Literary Fiction Takes Center Stage
If you’re looking for beach reads and romantic comedies, you won’t find them here. The New York Times went all-in on serious literary fiction, and they didn’t hold back. Leading the pack is “Angel Down” by Daniel Kraus, a stream-of-consciousness WWI novel that apparently does things with narrative structure that’ll make your brain do backflips. Then there’s “The Director” by Daniel Kehlmann, which follows an Austrian filmmaker navigating the nightmare of WWII because if there’s one thing literary fiction loves, it’s wrestling with humanity’s darkest moments through art.
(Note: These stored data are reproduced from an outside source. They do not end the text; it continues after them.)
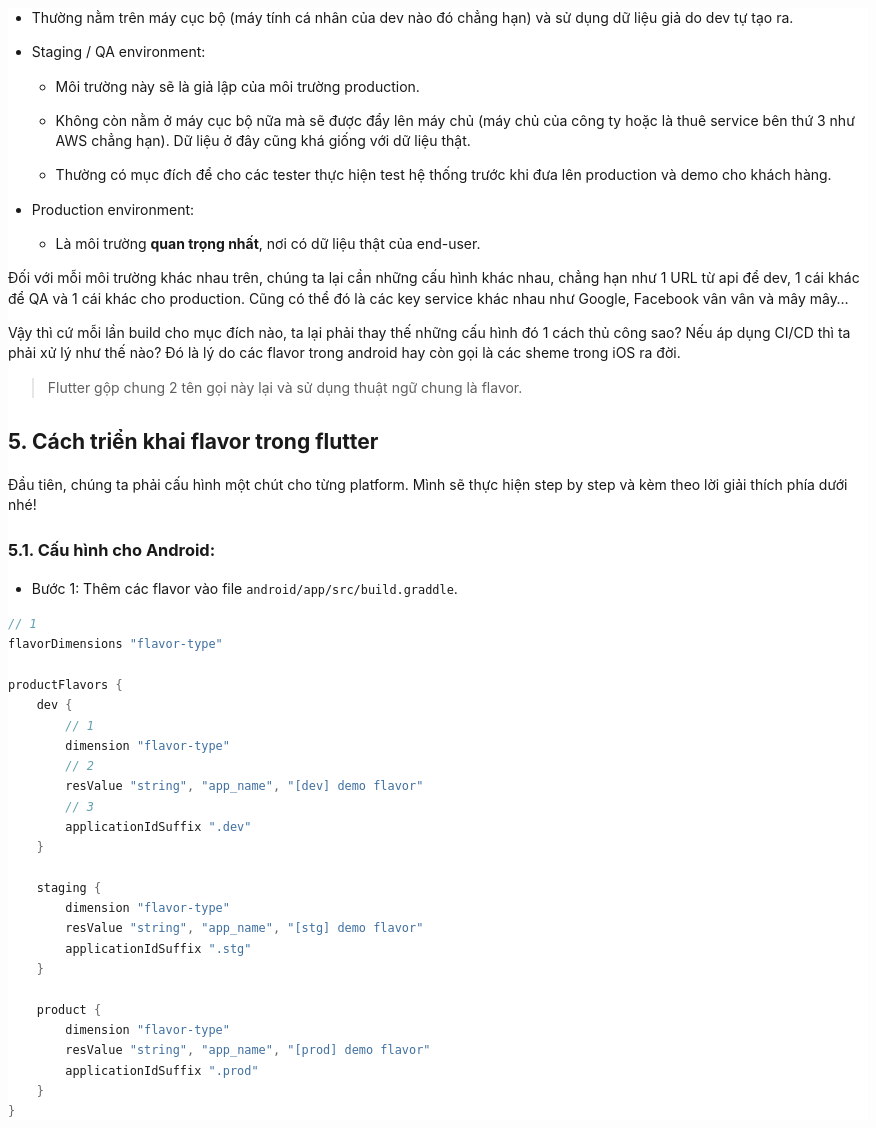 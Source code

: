   - Thường nằm trên máy cục bộ (máy tính cá nhân của dev nào đó chẳng hạn) và sử dụng dữ liệu giả do dev tự tạo ra.

- Staging / QA environment:
  
  - Môi trường này sẽ là giả lập của môi trường production.
  
  - Không còn nằm ở máy cục bộ nữa mà sẽ được đẩy lên máy chủ (máy chủ của công ty hoặc là thuê service bên thứ 3 như AWS chẳng hạn). Dữ liệu ở đây cũng khá giống với dữ liệu thật.
  
  - Thường có mục đích để cho các tester thực hiện test hệ thống trước khi đưa lên production và demo cho khách hàng.

- Production environment:
  
  - Là môi trường **quan trọng nhất**, nơi có dữ liệu thật của end-user.

Đối với mỗi môi trường khác nhau trên, chúng ta lại cần những cấu hình khác nhau, chẳng hạn như 1 URL từ api để dev, 1 cái khác để QA và 1 cái khác cho production. Cũng có thể đó là các key service khác nhau như Google, Facebook vân vân và mây mây…

Vậy thì cứ mỗi lần build cho mục đích nào, ta lại phải thay thế những cấu hình đó 1 cách thủ công sao? Nếu áp dụng CI/CD thì ta phải xử lý như thế nào? Đó là lý do các flavor trong android hay còn gọi là các sheme trong iOS ra đời. 

> Flutter gộp chung 2 tên gọi này lại và sử dụng thuật ngữ chung là flavor.

## 5. Cách triển khai flavor trong flutter

Đầu tiên, chúng ta phải cấu hình một chút cho từng platform. Mình sẽ thực hiện step by step và kèm theo lời giải thích phía dưới nhé!

### 5.1. Cấu hình cho Android:

- Bước 1: Thêm các flavor vào file `android/app/src/build.graddle`.

```kotlin
// 1
flavorDimensions "flavor-type"

productFlavors {
    dev {
        // 1
        dimension "flavor-type"
        // 2
        resValue "string", "app_name", "[dev] demo flavor"
        // 3
        applicationIdSuffix ".dev"
    }

    staging {
        dimension "flavor-type"
        resValue "string", "app_name", "[stg] demo flavor"
        applicationIdSuffix ".stg"
    }

    product {
        dimension "flavor-type"
        resValue "string", "app_name", "[prod] demo flavor"
        applicationIdSuffix ".prod"
    }
}
```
But the real showstopper might be Kiran Desai’s “The Loneliness of Sonia and Sunny,” clocking in at a hefty 700 pages. This family saga tracks two young people whose lives intersect and diverge across continents and decades, spanning India and America while grappling with the eternal push-pull between tradition and modernity. Desai, who won the Booker Prize for “The Inheritance of Loss,” has apparently outdone herself with what critics are calling her most ambitious work yet. Rounding out the fiction picks are Jonas Hassen Khemiri’s “The Sisters” and Charlotte Wood’s “Stone Yard Devotional,” the latter being a meditative exploration of a woman who retreats to a rural Australian religious community despite not believing in God.
Nonfiction That Demands Your Attention
The nonfiction selections are where things get really interesting, tackling everything from historical horror to personal memoir with unflinching honesty. Arundhati Roy’s “Mother Mary Comes to Me” stands out as a raw, deeply moving memoir from the legendary author of “The God of Small Things.” Roy traces her complex relationship with her mother, Mary Roy, in what reviewers describe as revelatory and gut-wrenching—the kind of book that makes you want to call your own mom immediately.
Then there’s Kevin Sack’s “Mother Emanuel,” which tackles the devastating 2015 Charleston church shooting through exceptional reporting. Written by a journalist, the book digs into what they mean for America. Similarly powerful is Brian Goldstone’s “There Is No Place for Us,” exposing a troubling new reality: the dramatic rise of working homeless people in rapidly gentrifying Atlanta. These are people with full-time jobs who still can’t afford housing, a crisis that’s quietly spreading across American cities.
Sophie Elmhirst’s “A Marriage at Sea” and Sue Prideaux’s “Wild Thing” round out the nonfiction picks, each bringing unique perspectives to personal narratives that somehow feel universal. The Times podcast reveals that these ten books stood out not just for their quality, but for their staying power.